(Data for review Opens)
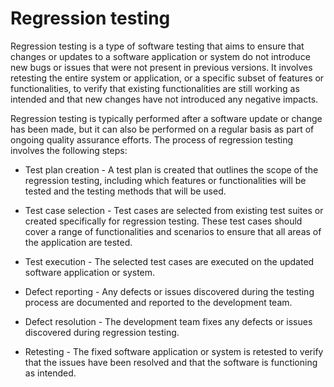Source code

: # Regression testing

Regression testing is a type of software testing that aims to ensure that changes or updates to a software application or system do not introduce new bugs or issues that were not present in previous versions. It involves retesting the entire system or application, or a specific subset of features or functionalities, to verify that existing functionalities are still working as intended and that new changes have not introduced any negative impacts.

Regression testing is typically performed after a software update or change has been made, but it can also be performed on a regular basis as part of ongoing quality assurance efforts. The process of regression testing involves the following steps:

* Test plan creation - A test plan is created that outlines the scope of the regression testing, including which features or functionalities will be tested and the testing methods that will be used.

* Test case selection - Test cases are selected from existing test suites or created specifically for regression testing. These test cases should cover a range of functionalities and scenarios to ensure that all areas of the application are tested.

* Test execution - The selected test cases are executed on the updated software application or system.

* Defect reporting - Any defects or issues discovered during the testing process are documented and reported to the development team.

* Defect resolution - The development team fixes any defects or issues discovered during regression testing.

* Retesting - The fixed software application or system is retested to verify that the issues have been resolved and that the software is functioning as intended.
(Data for review Closes)
## Activity
Every line of the data that holds "have" should be counted, and only the total given.

## Response to the exercise
2